Directions:
Find the lines of the records in which the word "target" appears and report how many there are, as a number alone.

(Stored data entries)
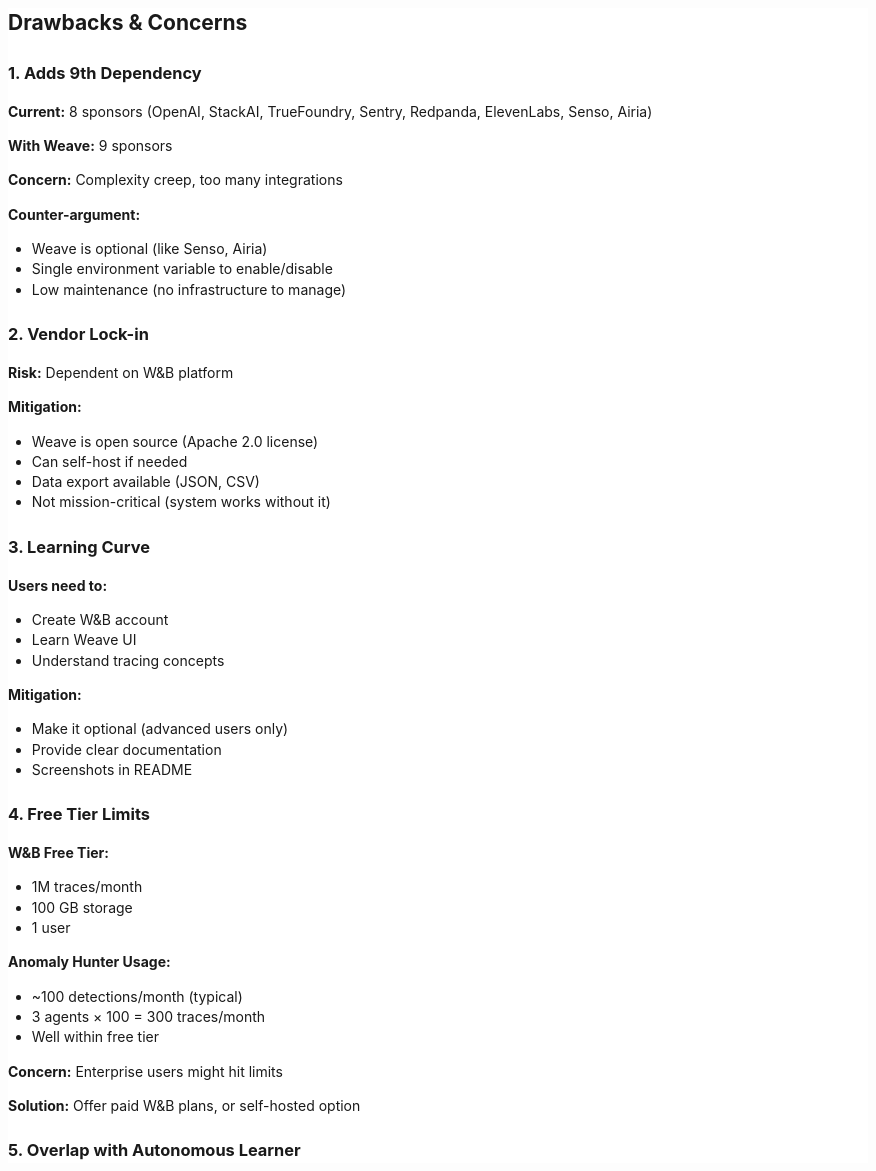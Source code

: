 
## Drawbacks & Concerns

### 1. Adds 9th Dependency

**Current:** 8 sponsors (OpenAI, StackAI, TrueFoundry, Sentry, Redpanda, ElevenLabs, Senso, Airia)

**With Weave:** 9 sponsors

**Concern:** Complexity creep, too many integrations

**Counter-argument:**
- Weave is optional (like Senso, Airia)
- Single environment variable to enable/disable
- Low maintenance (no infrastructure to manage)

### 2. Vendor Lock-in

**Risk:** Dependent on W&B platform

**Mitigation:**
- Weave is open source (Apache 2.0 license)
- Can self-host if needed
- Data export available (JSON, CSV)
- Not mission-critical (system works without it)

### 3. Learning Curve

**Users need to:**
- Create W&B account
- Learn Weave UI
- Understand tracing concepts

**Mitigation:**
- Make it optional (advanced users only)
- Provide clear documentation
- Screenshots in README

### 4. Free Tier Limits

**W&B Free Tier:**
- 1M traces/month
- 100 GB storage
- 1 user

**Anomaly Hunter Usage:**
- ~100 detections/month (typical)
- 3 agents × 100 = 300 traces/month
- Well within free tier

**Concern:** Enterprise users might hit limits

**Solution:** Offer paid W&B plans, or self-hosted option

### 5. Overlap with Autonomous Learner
...
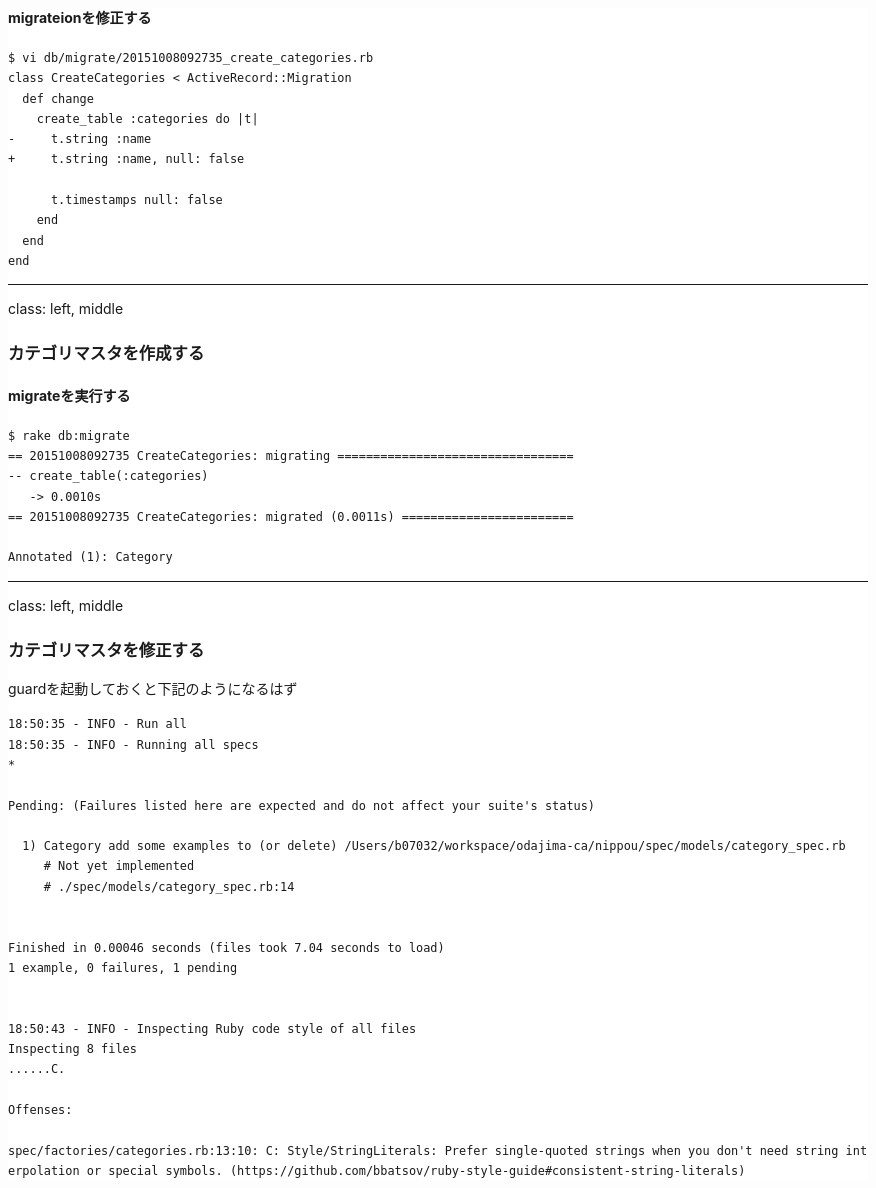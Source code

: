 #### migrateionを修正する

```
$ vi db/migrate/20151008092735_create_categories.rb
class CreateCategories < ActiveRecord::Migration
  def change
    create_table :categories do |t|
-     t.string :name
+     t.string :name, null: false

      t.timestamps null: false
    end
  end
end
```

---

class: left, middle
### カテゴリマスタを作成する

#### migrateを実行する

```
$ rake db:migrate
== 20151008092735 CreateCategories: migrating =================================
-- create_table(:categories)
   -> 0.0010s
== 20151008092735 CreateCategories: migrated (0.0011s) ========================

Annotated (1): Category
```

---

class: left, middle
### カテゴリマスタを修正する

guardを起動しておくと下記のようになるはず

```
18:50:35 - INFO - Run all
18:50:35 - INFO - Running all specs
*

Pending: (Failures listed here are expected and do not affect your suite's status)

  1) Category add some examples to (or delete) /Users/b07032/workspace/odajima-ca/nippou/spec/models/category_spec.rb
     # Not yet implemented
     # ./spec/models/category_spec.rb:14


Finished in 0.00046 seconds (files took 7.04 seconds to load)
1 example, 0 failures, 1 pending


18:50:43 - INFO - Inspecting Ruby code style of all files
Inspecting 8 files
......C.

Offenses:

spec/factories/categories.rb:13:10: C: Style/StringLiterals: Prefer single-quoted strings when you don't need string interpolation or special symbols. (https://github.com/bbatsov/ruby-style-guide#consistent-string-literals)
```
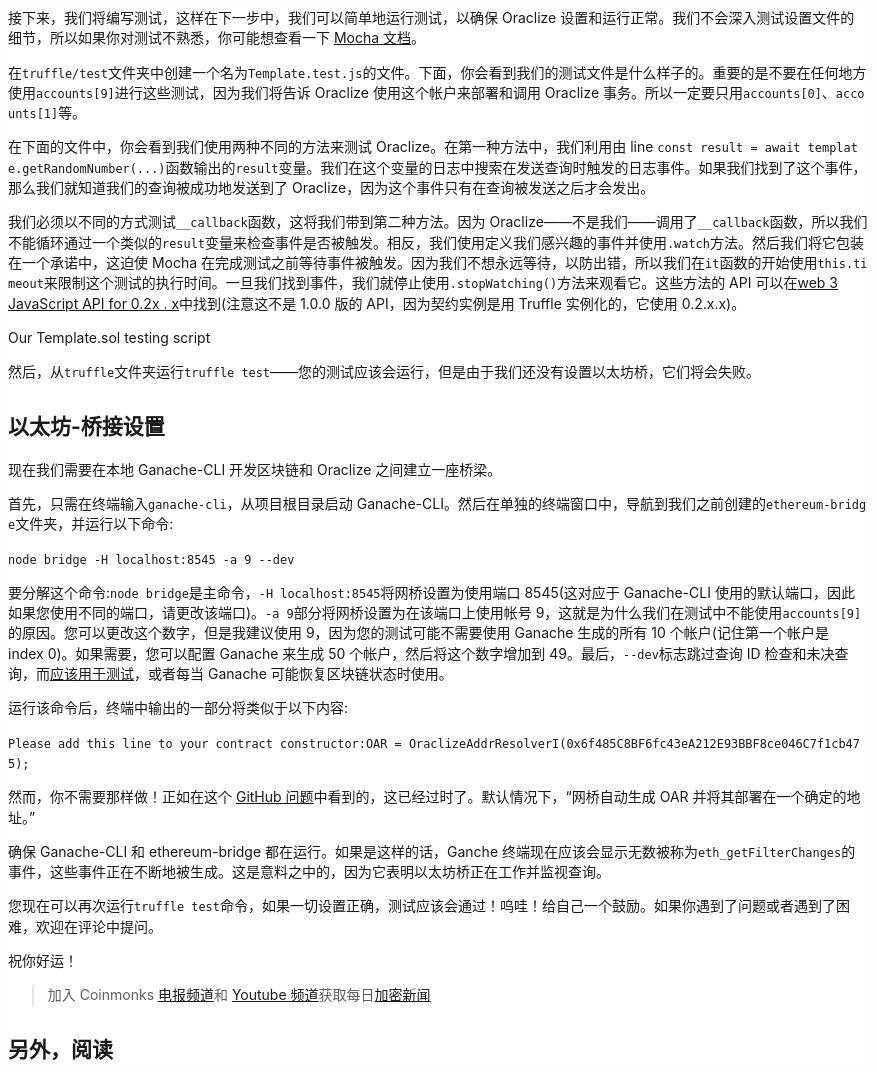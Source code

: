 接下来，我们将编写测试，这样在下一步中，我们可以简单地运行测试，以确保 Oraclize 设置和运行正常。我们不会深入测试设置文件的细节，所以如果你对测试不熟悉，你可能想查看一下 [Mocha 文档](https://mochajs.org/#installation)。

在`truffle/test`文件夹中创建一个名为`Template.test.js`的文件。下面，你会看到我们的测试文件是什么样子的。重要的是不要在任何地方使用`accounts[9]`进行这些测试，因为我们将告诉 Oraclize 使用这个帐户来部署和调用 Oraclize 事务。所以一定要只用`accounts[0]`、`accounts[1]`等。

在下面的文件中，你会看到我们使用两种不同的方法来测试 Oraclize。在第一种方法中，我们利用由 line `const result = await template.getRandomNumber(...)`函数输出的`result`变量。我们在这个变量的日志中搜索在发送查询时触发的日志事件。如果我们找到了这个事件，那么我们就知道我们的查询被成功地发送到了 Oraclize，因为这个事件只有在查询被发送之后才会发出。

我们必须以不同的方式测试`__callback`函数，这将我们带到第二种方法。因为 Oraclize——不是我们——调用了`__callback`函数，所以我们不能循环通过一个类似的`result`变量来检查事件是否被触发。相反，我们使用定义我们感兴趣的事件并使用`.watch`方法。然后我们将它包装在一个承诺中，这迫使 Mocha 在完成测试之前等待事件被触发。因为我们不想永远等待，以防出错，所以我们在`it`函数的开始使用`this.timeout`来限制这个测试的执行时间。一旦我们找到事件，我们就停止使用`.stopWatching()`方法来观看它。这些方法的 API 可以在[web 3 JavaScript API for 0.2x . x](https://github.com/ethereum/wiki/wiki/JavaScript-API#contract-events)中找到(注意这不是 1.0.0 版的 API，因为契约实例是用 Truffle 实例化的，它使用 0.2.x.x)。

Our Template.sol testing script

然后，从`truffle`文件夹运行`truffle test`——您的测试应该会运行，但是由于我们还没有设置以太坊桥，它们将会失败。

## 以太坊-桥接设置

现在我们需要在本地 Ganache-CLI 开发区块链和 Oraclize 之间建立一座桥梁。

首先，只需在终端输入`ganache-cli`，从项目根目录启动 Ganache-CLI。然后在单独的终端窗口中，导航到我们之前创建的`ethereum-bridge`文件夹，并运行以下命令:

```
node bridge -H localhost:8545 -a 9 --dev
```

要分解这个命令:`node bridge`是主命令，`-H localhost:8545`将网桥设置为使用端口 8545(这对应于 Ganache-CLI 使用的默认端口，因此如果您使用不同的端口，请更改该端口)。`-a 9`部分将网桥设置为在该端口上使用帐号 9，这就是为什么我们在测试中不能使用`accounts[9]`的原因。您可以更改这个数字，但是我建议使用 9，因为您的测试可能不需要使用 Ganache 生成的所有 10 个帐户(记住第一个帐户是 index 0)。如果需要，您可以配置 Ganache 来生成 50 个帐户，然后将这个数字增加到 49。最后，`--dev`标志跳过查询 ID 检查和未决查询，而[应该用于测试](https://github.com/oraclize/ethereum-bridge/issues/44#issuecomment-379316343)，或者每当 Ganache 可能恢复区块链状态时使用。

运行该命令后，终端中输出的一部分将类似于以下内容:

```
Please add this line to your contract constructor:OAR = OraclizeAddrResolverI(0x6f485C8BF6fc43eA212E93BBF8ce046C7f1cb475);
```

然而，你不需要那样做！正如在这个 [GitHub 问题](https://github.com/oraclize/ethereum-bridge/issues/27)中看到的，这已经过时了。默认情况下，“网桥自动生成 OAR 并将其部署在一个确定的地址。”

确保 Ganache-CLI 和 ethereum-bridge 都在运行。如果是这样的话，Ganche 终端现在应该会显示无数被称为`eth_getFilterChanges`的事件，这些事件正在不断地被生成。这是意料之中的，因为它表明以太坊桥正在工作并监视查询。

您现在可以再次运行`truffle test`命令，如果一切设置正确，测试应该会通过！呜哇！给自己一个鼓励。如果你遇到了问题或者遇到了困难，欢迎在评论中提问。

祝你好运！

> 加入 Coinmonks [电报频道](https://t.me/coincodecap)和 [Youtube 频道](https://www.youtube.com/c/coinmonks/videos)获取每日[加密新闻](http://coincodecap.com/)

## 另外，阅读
...
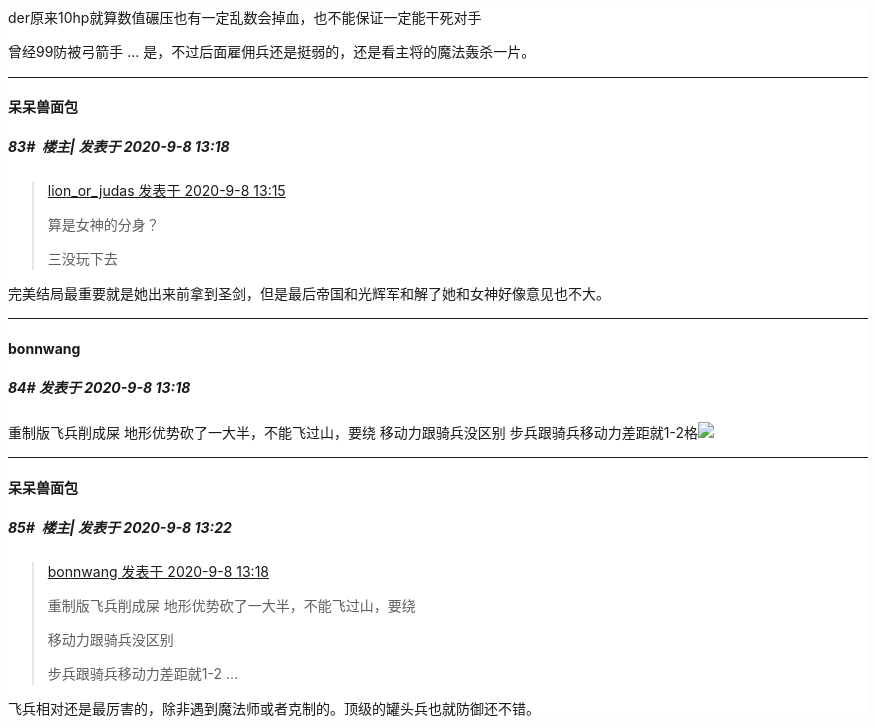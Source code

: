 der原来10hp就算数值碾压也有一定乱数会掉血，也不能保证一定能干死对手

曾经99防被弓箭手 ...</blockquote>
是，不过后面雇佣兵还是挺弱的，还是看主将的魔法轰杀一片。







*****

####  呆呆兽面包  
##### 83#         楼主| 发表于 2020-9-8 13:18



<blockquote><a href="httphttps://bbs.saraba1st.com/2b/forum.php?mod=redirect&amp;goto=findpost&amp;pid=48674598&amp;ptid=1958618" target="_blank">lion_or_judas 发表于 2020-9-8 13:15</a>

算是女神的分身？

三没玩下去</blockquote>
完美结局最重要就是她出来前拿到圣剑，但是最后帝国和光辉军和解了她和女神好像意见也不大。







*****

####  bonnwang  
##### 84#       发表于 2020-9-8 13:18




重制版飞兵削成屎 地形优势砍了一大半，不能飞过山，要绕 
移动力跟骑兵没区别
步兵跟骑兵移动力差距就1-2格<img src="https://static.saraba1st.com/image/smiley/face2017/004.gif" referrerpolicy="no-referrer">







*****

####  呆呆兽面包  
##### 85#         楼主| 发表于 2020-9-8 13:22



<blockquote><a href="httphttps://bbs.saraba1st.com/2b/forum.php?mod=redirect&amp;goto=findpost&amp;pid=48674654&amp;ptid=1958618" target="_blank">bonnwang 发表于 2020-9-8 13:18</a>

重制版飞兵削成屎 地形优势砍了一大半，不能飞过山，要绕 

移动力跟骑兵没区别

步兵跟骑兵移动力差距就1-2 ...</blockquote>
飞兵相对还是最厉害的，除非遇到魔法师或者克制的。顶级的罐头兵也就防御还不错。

Answer for the task:
2